What you need to do: Below are lines of data, and only some are wanted. Please repeat exactly those from the line that has "- rows(planner, owner, designer, builder, implementer, and" through the line that has "in identification models".

The data:
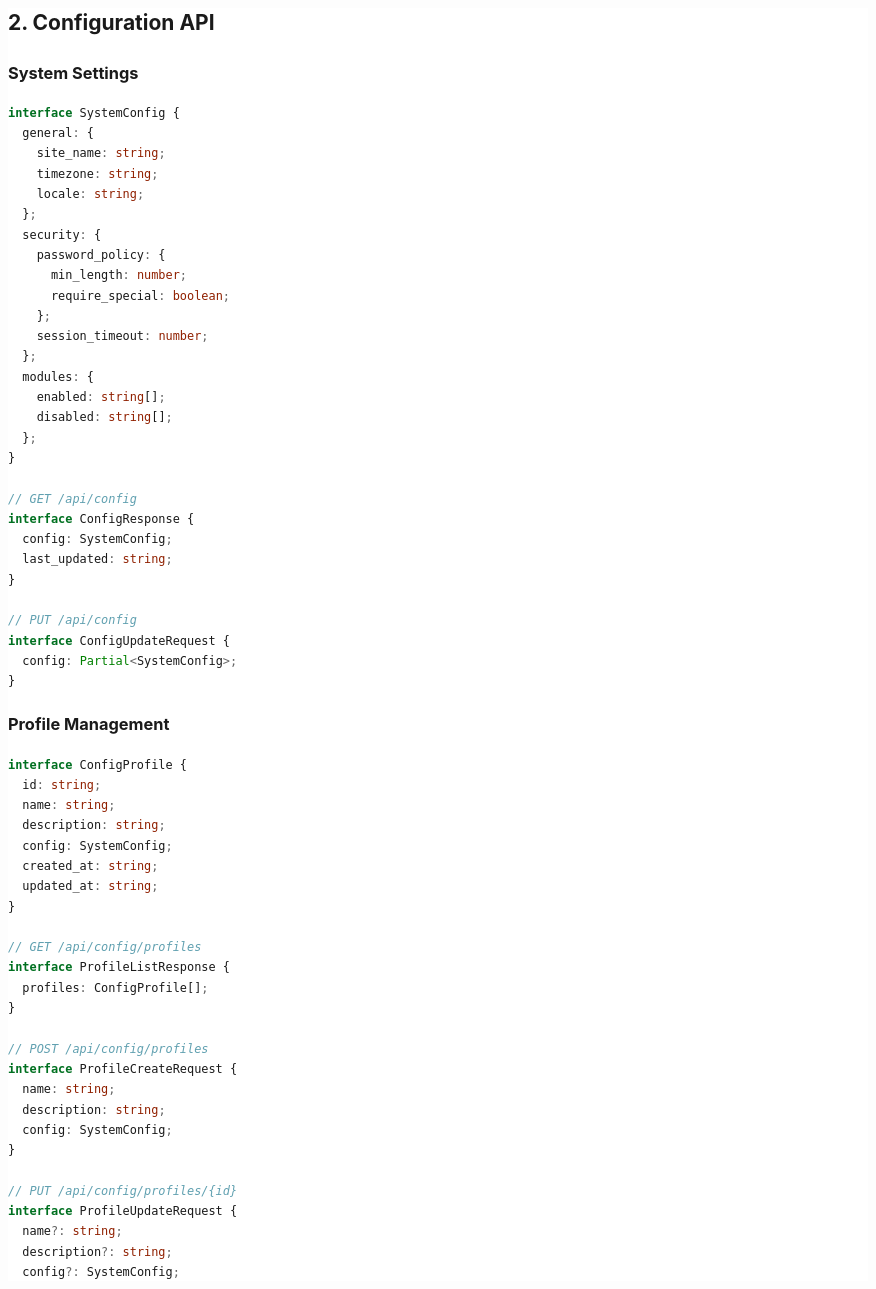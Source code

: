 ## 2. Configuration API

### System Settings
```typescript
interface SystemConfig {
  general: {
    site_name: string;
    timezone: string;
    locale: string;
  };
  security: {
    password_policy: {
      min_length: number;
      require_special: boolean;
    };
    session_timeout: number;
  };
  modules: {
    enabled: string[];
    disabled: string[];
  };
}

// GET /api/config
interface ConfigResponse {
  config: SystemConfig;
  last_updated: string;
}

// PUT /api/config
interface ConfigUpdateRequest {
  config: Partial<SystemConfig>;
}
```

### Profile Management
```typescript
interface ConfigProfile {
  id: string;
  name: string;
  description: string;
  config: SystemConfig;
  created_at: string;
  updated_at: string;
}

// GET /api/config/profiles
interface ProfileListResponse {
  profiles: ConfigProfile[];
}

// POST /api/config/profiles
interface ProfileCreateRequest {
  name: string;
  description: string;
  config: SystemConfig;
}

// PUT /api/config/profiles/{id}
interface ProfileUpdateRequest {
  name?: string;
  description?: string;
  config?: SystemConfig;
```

---

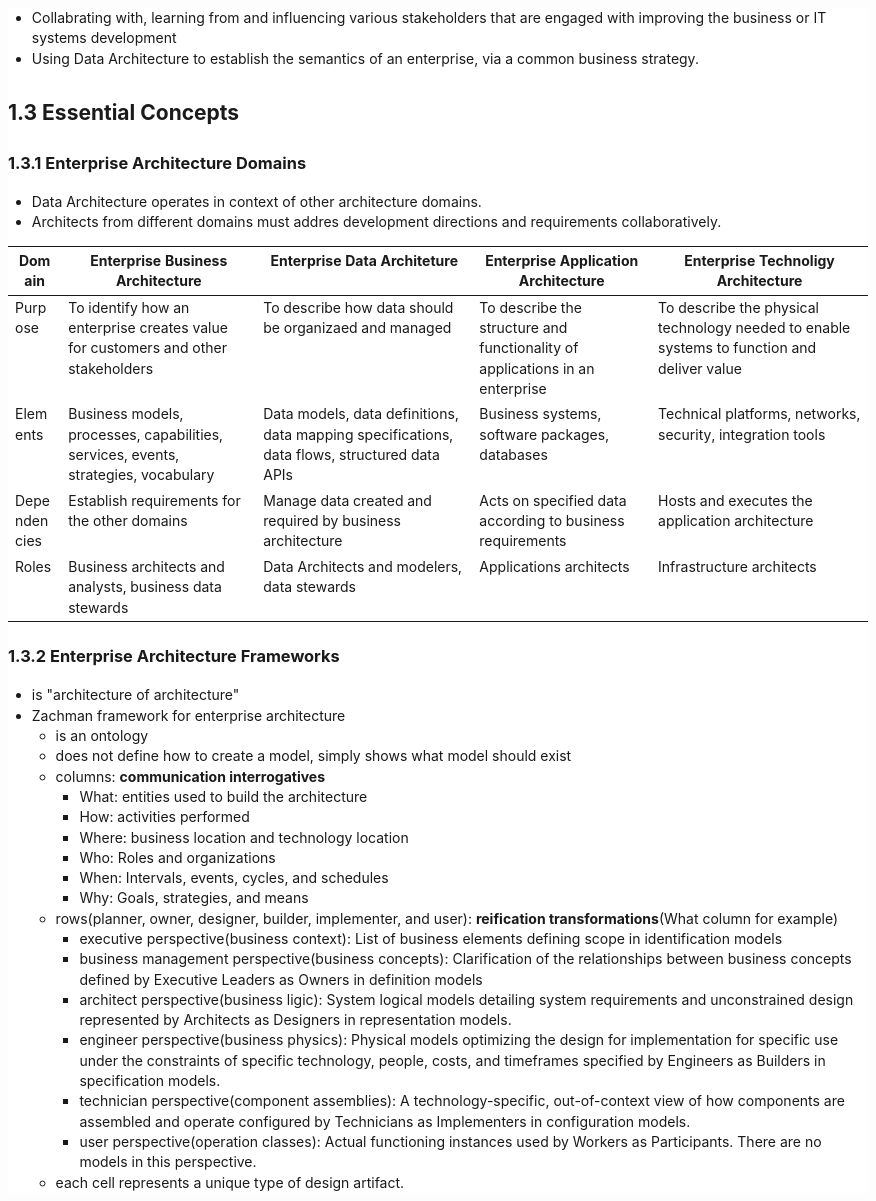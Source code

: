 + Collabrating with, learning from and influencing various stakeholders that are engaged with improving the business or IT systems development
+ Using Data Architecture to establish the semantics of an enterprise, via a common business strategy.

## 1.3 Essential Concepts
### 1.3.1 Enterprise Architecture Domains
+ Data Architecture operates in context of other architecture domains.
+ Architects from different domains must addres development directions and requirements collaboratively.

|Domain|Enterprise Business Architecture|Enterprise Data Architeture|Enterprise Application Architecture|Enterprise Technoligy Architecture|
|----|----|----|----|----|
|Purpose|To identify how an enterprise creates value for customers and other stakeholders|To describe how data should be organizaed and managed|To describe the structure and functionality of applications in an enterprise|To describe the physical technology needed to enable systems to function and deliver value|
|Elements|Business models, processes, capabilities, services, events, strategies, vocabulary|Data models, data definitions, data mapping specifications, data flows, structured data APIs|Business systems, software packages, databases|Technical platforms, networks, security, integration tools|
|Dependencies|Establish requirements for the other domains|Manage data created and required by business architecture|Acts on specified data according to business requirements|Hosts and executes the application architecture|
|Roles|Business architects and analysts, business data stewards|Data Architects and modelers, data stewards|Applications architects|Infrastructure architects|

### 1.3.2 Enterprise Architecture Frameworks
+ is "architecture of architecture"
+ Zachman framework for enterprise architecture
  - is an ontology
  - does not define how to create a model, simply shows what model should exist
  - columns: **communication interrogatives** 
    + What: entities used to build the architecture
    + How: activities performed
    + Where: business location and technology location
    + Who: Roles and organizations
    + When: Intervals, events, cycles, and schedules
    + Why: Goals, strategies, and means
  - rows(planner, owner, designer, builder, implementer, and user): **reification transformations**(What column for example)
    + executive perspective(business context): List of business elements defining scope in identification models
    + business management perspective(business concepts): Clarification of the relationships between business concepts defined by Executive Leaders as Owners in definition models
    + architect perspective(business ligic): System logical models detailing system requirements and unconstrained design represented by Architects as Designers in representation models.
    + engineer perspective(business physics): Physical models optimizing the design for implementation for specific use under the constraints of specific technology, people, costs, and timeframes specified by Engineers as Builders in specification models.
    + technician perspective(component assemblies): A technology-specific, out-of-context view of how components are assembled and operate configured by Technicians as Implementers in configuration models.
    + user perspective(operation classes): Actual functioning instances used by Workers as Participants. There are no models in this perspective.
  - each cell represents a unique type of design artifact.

Written reply:
  - rows(planner, owner, designer, builder, implementer, and user): **reification transformations**(What column for example)
    + executive perspective(business context): List of business elements defining scope in identification models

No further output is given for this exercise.